Accelerated rollout schedule

The updated timeline provided by PHAC shows millions more doses arriving between now and September than previous projections anticipated.

It projects that Canada should have enough doses from Pfizer-BioNTech and Moderna to fully vaccinate 14.5 million people by the end of June, and 42 million by the end of September. If the companies follow through with deliveries on schedule, that means Canada would have more than enough doses to fully vaccinate the country's entire population by September.

Part of that increase is due to Health Canada acknowledging that each vial of the Pfizer vaccine carries six doses, not five. That change means more shots can be squeezed out of each vial — and the company can ship fewer vials and still meet its contractual obligations to send a certain number of doses to its customers.
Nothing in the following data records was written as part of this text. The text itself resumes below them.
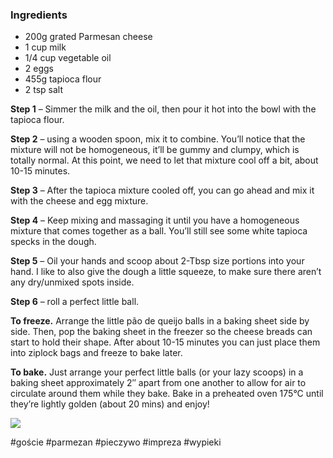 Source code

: ### Ingredients

- 200g grated Parmesan cheese
- 1 cup milk
- 1/4 cup vegetable oil
- 2 eggs
- 455g tapioca flour
- 2 tsp salt


**Step 1** – Simmer the milk and the oil, then pour it hot into the bowl with the tapioca flour.

**Step 2** – using a wooden spoon, mix it to combine. You’ll notice that the mixture will not be homogeneous, it’ll be gummy and clumpy, which is totally normal. At this point, we need to let that mixture cool off a bit, about 10-15 minutes.

**Step 3** – After the tapioca mixture cooled off, you can go ahead and mix it with the cheese and egg mixture.

**Step 4** – Keep mixing and massaging it until you have a homogeneous mixture that comes together as a ball. You’ll still see some white tapioca specks in the dough.

**Step 5** – Oil your hands and scoop about 2-Tbsp size portions into your hand. I like to also give the dough a little squeeze, to make sure there aren’t any dry/unmixed spots inside. 

**Step 6** – roll a perfect little ball.

**To freeze.** Arrange the little pão de queijo balls in a baking sheet side by side. Then, pop the baking sheet in the freezer so the cheese breads can start to hold their shape. After about 10-15 minutes you can just place them into ziplock bags and freeze to bake later.

**To bake.** Just arrange your perfect little balls (or your lazy scoops) in a baking sheet approximately 2″ apart from one another to allow for air to circulate around them while they bake. Bake in a preheated oven 175°C until they’re lightly golden (about 20 mins) and enjoy!

![](https://braziliankitchenabroad.com/wp-content/uploads/2020/04/pao-de-queijo-29-976x1536.jpg)


#goście #parmezan #pieczywo #impreza #wypieki  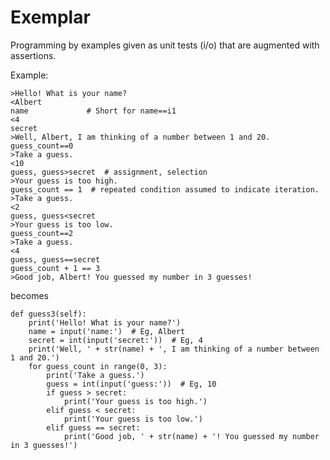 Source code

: # Exemplar
Programming by examples given as unit tests (i/o) that are augmented with assertions.  

Example: 

    >Hello! What is your name?
    <Albert
    name             # Short for name==i1
    <4
    secret
    >Well, Albert, I am thinking of a number between 1 and 20.
    guess_count==0  
    >Take a guess.
    <10
    guess, guess>secret  # assignment, selection
    >Your guess is too high.
    guess_count == 1  # repeated condition assumed to indicate iteration.
    >Take a guess.
    <2
    guess, guess<secret  
    >Your guess is too low.
    guess_count==2  
    >Take a guess.
    <4
    guess, guess==secret  
    guess_count + 1 == 3  
    >Good job, Albert! You guessed my number in 3 guesses!
    
becomes
    
    def guess3(self):
        print('Hello! What is your name?')
        name = input('name:')  # Eg, Albert
        secret = int(input('secret:'))  # Eg, 4
        print('Well, ' + str(name) + ', I am thinking of a number between 1 and 20.')
        for guess_count in range(0, 3):
            print('Take a guess.')
            guess = int(input('guess:'))  # Eg, 10
            if guess > secret:
                print('Your guess is too high.')
            elif guess < secret:
                print('Your guess is too low.')
            elif guess == secret:
                print('Good job, ' + str(name) + '! You guessed my number in 3 guesses!')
But the updated number also reflects recent deals Ottawa negotiated with Pfizer and Moderna to accelerate deliveries. 

Arianne Reza, assistant deputy minister at Public Services and Procurement Canada, said today that negotiations led the companies to commit to moving up the delivery of 5.1 million doses — scheduled originally to arrive in the third and fourth quarters of this year — to the second quarter between April and June.

The timeline shows that Canada could have enough doses to vaccinate even more people — 24.5 million — by the end of June. But that calculation is based on an optimistic scenario where three other vaccines currently under review — from AstraZeneca, Johnson & Johnson and Novavax — are approved by Health Canada and delivered on time.

Vaccine effectiveness in LTC

Deputy Chief Public Health Officer Dr. Howard Njoo said preliminary data from provincial and territorial health authorities show that vaccinations in long-term care homes are starting to have a positive effect at preventing disease. He cautioned, however, that more robust data is needed as the vaccine rollout ramps up.

"The early indications are it's starting to have an impact. The rates of infection and ... subsequently the hospitalizations and deaths as a result of COVID-19 exposure and having the disease are starting to go down," said Njoo.

He also said that federal and provincial health experts are looking at evidence that one shot of the Pfizer-BioNTech vaccine against COVID-19 might be almost as effective as two. Njoo said data presented by two Canadian doctors in the New England Journal of Medicine this week are compelling.

Two Canadian doctors who analyzed vaccine efficacy data from the U.S. wrote in the New England Medical Journal this week that one shot of the Pfizer-BioNTech vaccine may be almost as good as giving two. (Andrew Vaughan-Pool/The Canadian Press)

Dr. Danuta Skowronski from the British Columbia Centre for Disease Control and Dr. Gaston De Serres from the Institut national de sante publique du Quebec say data in the U.S. suggest the Pfizer vaccine was 92 per cent effective against COVID-19 two weeks after just one dose.

Original data suggested one dose gave about 52 per cent protection and two doses gave 94.5 per cent protection — but the doctors say those estimates failed to allow two weeks for vaccine recipients' immune systems to respond.

The doctors suggest that with vaccine doses in scarce supply, more of the most vulnerable could be protected by delaying second doses for now.

Njoo said the doctors recently presented their evidence to a committee of federal and provincial public health officers. He added that PHAC officials are actively discussing the issue with the provinces and territories and with members of the National Advisory Committee on Immunization, which makes recommendations on how vaccinations should be prioritized.